Comment: nikobakos@gmail.com

What happens next in Greece?

15 May

The Greek Parliament in Athens (with its beautiful interior chamber at bottom), originally the Royal Palace (1843), one of the buildings in the Bavarian Neo-Classical style, often much-maligned, that were part of that beautiful city that our first, touchingly sincere and totally daft Teutonic dynasty built for us, till we levelled it all — as thoroughly as a carpet bombing and entirely on our own — between about 1960 and the early eighties.

Pessimistic and disconcerting, if semi-intelligent analysis below by Brady Kiesling (except for the actually offensive labour-camp island references — sorry, white boy, I don’t remember granting you the right to joke about that stuff, I don’t care how long you’ve lived there — and the nonsense scenarios of resurgent dictatorships).  It’s just still…well…still not totally convincing.  It just has the same general assumptions of all right-wing positions: if we challenge the giant financial actors here: Europe, banks, even what’s left of Greece’s shipping industry, they will abandon us.  But when the unpaying indebted reach a critical mass, what do the creditors do?  I still don’t understand why it’s an all or nothing question.  Hardliners outside Greece (which means Merkel mostly) have just had their positions significantly weakened; the pigs are squealing louder than ever, she just lost the Netherlands, France and even some hefty political points in her own country.  And it’ll cost them to let Greece go or kick it out, no matter what a mess it is.  I haven’t even heard Tsipras speak, honestly, other than in Al Jazeera voice-overs, so I don’t know how much of an old-school seventies populist he really is, but what if he’s just holding out for slightly more lenient terms?  Then, if they get in, no, they obviously won’t be able to give Greeks back their antideluvian frappe-paradise (and who wants to…?), but so what?  What politician comes through on his electoral positions?  Sorry if these are “communist sunday school” questions.  (Kiesling’s references to Tsipras’ KNE-te past are not smart either, just cheap.)

“Dear friends,
This pessimistic piece I just posted on Facebook, is what logic says will happen in the coming months. Logic is a slender reed, and I seriously underestimated the depth of anger at PASOK and ND when I predicted election results. Evangelos Venizelos is finding the other party leaders a tough sell, but their alternative scenarios depend heavily on magic and/or divine intervention. My prediction tracks with what the financial markets are saying, another reason to doubt it.
Feel free to share … though there’s nothing really surprising.

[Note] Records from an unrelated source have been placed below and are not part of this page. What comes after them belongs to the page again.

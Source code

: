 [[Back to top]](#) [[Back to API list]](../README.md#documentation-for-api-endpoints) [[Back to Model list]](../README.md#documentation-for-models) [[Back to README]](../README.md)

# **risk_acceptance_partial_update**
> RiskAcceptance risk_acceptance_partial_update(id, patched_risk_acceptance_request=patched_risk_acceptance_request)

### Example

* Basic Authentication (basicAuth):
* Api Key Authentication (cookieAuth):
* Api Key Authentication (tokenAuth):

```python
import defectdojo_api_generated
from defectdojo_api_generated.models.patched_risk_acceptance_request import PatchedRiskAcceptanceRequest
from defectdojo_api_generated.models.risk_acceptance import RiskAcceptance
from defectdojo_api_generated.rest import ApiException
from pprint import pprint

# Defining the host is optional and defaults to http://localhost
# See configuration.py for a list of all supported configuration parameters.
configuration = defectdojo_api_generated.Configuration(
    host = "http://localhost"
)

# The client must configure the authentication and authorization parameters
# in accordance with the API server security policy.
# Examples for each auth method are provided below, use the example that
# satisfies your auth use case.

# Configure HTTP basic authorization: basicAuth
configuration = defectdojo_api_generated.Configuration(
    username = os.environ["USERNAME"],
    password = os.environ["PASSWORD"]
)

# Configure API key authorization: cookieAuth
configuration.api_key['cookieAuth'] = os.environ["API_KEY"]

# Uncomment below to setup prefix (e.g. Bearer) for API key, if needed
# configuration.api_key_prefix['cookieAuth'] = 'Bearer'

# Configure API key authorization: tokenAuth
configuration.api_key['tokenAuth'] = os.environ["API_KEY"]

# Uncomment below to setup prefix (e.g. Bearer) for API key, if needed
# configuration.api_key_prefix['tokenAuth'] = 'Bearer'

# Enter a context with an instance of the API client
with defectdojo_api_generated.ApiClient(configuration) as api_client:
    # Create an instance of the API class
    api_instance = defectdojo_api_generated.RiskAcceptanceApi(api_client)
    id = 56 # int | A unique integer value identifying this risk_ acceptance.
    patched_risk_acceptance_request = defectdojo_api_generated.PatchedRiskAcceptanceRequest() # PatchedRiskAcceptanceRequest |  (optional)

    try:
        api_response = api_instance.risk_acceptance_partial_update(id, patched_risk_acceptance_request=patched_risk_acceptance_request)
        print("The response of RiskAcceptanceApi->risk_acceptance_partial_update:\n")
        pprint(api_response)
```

What happens next in Greece
Publication of an opinion poll showing SYRIZA/Alexis Tsipras as leading party has essentially destroyed the possibility of an “ecumenical” government and thus made it impossible for Greece to stay in the Euro-Zone.

Not wishing to commit electoral suicide like Karatzaferis of LAOS, Fotis Kouvelis of DIMAR refuses to join a government that does not include Tsipras. But Tsipras has been handed the opportunity to fulfill the Left’s dream of taking power democratically. Thus he prefers to force a new election.

Take a solid core of Greeks who loathe the “bourgeois” parties. Add voters who still believe in client-patron politics and want to back the winner. Add romantics who will vote for any leader who loves them enough to tell them beautiful lies, and you achieve critical mass. Though SYRIZA will probably fall short of an independent majority, the 50-seat bonus will give Tsipras the maneuvering room he needs to form a government.
Why is this bad? Papandreou, after all, made equally beautiful, terrifying promises to get elected in 1981. The 52% of the electorate that did not vote for him was sure he would turn Greece into Cuba or Libya. But in fact, Papandreou forgot his promises to take Greece out of the EU and NATO. He left the U.S. bases intact, let private education continue, and nationalized companies that mismanagement had left on the verge of bankruptcy anyway. A new set of clients got their first taste of government jobs and pensions. The Greek economy took on massive new debt, but did not instantly collapse. So electing Tsipras, who at least insists he wants Greece in the Euro, ought to be simply business as usual.
But this time it won’t work. It remains easy to break promises about foreign policy, because ordinary Greeks don’t care whether Greece is a member of NATO or not. On the economic front, Papandreou promised to give Greeks things they never had. Tsipras has made a much more dangerous promise, to restore things they recently had and still remember, their old jobs, wages, and pensions.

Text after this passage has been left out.